The result is What is Wrong at the CRA? And How to Fix It. It is based on interviews with 28 current and recently retired tax professionals at Canada’s national revenue agency. Temperamentally, this group of people plays by the rules. And they were very aware of a code of ethics that threatens discipline for even the most general discussion of how well you think your agency is serving the public. Yet, they were willing to take this risk in order to blow the whistle on what they saw.
What they revealed wasn’t pretty.
Many said that major investigations or prosecutions against large companies and wealthy individuals had been dropped for reasons that were unclear to them. They spoke repeatedly of lobbyists and politicians intervening during the investigative process. They were perplexed and frustrated when their superiors spiked these cases — many of which had millions of dollars in back taxes at stake.
Most expressed concern about the staff layoffs, shutdown of enforcement offices across the country and the confusion engendered by seemingly endless reorganization efforts.
Some worried about the high attrition rates of their colleagues — experienced professionals. There was some cynicism about how investigators or auditors could find themselves on the end of not so subtle job offers from the same firms they were investigating.
There’s much more. But these concerns alone warrant an investigation by Minister of National Revenue Diane Lebouthillier.
There is little argument that Canadians deserve a fair tax system.
When she agreed to take the job, Lebouthillier got a detailed letter from the prime minister outlining his expectations for transparency and accountability:
“It is my expectation that we will deliver real results and professional government to Canadians.
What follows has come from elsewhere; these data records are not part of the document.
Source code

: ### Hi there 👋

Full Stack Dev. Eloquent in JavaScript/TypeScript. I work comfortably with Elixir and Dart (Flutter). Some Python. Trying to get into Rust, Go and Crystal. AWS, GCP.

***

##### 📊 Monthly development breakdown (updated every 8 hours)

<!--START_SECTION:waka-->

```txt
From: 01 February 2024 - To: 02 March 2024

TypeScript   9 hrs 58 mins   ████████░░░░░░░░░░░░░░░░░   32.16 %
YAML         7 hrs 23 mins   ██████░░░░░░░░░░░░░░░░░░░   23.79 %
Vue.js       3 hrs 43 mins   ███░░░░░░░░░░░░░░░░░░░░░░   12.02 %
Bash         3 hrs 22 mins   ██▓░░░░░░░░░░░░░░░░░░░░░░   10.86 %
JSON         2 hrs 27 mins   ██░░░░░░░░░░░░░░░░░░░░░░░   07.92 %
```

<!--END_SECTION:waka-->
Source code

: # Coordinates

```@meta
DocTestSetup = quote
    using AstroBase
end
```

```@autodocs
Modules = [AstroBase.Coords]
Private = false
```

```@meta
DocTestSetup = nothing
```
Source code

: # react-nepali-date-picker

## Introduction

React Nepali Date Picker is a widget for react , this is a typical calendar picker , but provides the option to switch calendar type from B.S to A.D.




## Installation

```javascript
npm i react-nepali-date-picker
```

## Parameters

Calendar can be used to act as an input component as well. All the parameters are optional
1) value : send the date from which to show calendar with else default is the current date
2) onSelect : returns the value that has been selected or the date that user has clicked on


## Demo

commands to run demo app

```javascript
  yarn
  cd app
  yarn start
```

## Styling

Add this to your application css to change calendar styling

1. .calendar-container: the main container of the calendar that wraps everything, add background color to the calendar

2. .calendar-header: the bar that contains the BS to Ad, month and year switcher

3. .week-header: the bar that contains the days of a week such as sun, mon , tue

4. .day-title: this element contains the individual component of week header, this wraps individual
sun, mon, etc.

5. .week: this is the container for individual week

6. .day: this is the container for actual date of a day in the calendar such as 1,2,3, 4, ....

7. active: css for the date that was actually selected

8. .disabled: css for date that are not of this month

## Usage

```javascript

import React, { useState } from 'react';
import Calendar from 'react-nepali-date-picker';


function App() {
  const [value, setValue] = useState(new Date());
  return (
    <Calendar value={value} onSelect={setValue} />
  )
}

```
I will expect ministers to: track and report on the progress of our commitments; assess the effectiveness of our work; and align our resources with priorities, in order to get the results we want and Canadians deserve.”
Trudeau also promised in an open letter to public servants that “We will introduce a significant overhaul of the Canada Revenue Agency (CRA), including doing more to combat international tax evasion, and ending the political harassment of charities.”
There is little argument that Canadians deserve a fair tax system. It is unacceptable that there be even the slightest perception that corporations and wealthy individuals can avoid tax investigations by hiring a lobbyist or high-priced tax lawyer. The minister should be demanding answers — on behalf of all Canadians — from her senior managers.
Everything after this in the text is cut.